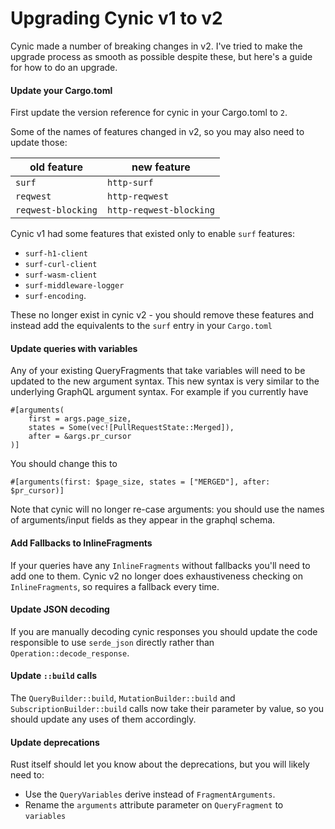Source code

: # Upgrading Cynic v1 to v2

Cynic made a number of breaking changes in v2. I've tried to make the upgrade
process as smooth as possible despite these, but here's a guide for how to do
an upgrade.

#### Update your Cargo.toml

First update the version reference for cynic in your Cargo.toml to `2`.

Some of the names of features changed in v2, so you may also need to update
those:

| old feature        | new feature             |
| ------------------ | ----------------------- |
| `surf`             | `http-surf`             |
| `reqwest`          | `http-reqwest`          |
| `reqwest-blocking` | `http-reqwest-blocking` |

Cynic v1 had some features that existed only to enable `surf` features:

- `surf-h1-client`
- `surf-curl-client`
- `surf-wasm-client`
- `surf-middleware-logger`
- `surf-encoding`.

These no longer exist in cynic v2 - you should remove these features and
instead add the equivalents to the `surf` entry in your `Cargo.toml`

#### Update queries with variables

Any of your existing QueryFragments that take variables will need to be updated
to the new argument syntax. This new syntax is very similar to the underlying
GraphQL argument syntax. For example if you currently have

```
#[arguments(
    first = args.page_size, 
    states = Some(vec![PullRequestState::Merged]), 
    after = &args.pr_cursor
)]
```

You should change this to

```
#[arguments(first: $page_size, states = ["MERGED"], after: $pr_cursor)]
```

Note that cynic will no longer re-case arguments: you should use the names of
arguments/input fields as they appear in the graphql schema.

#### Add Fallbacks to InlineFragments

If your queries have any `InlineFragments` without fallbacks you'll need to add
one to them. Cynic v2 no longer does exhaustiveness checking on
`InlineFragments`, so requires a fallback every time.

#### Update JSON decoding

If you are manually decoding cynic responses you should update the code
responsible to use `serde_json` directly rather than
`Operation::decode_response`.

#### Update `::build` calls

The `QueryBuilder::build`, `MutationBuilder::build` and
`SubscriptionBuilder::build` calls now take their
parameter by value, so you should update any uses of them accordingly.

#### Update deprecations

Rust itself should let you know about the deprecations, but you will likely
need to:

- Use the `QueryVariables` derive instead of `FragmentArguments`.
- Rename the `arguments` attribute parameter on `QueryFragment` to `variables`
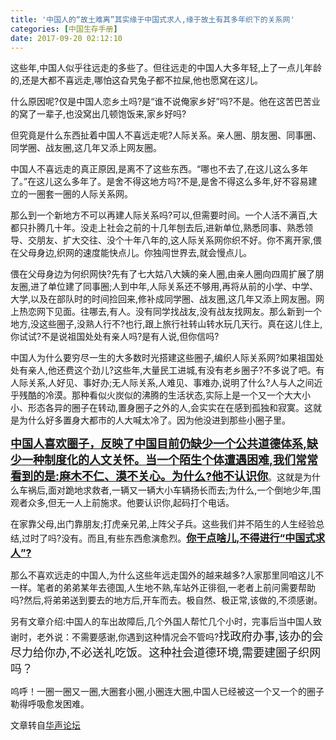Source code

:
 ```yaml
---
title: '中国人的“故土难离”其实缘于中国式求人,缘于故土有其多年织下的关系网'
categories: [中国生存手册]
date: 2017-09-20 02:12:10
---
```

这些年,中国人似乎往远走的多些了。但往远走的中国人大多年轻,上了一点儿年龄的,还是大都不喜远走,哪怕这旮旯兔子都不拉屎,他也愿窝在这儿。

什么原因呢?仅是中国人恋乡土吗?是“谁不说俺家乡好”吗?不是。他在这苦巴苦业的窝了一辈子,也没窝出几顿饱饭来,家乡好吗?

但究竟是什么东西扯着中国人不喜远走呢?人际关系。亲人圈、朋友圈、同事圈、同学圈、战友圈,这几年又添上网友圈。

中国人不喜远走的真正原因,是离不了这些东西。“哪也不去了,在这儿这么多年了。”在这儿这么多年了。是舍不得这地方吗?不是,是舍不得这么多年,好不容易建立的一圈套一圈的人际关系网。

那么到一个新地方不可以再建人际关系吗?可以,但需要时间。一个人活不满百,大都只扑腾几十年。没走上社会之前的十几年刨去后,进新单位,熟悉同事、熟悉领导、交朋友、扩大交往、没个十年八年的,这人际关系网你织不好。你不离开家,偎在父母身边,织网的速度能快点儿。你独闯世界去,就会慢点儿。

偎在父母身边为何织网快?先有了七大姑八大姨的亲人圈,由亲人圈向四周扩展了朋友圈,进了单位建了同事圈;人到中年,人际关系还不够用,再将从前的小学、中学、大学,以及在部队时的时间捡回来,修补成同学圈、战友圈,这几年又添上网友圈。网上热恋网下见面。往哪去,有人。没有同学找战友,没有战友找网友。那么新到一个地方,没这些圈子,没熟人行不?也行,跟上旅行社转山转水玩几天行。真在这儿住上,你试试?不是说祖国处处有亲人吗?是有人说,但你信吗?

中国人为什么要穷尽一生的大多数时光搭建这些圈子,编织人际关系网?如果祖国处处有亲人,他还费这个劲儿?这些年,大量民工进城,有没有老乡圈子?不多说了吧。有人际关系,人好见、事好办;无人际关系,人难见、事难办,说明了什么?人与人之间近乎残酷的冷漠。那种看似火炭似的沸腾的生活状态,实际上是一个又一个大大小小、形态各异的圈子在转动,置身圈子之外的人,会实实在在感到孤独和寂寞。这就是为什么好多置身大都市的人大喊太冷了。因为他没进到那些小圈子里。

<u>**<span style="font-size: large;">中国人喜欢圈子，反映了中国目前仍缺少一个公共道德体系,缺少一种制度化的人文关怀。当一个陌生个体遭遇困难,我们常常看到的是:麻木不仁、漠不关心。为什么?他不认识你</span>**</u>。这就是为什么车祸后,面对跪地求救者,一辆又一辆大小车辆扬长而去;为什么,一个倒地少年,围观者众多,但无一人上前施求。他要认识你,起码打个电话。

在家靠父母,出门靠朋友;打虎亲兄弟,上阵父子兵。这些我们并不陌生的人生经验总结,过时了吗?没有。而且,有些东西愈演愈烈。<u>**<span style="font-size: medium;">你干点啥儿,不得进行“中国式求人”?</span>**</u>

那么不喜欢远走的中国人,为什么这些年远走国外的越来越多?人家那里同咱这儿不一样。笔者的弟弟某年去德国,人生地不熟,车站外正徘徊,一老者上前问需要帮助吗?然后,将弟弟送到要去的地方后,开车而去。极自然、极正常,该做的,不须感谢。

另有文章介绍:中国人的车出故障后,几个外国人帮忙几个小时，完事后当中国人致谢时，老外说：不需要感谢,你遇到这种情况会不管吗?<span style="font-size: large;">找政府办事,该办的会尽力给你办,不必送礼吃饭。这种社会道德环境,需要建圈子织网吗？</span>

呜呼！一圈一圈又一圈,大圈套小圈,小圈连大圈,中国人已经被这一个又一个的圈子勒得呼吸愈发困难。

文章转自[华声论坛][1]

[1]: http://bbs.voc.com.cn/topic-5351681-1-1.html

* * *

**Your assignment:**
What lines above mention "have"? Copy each one.

**Result below:**
GraphQL argument syntax. For example if you currently have
If your queries have any `InlineFragments` without fallbacks you'll need to add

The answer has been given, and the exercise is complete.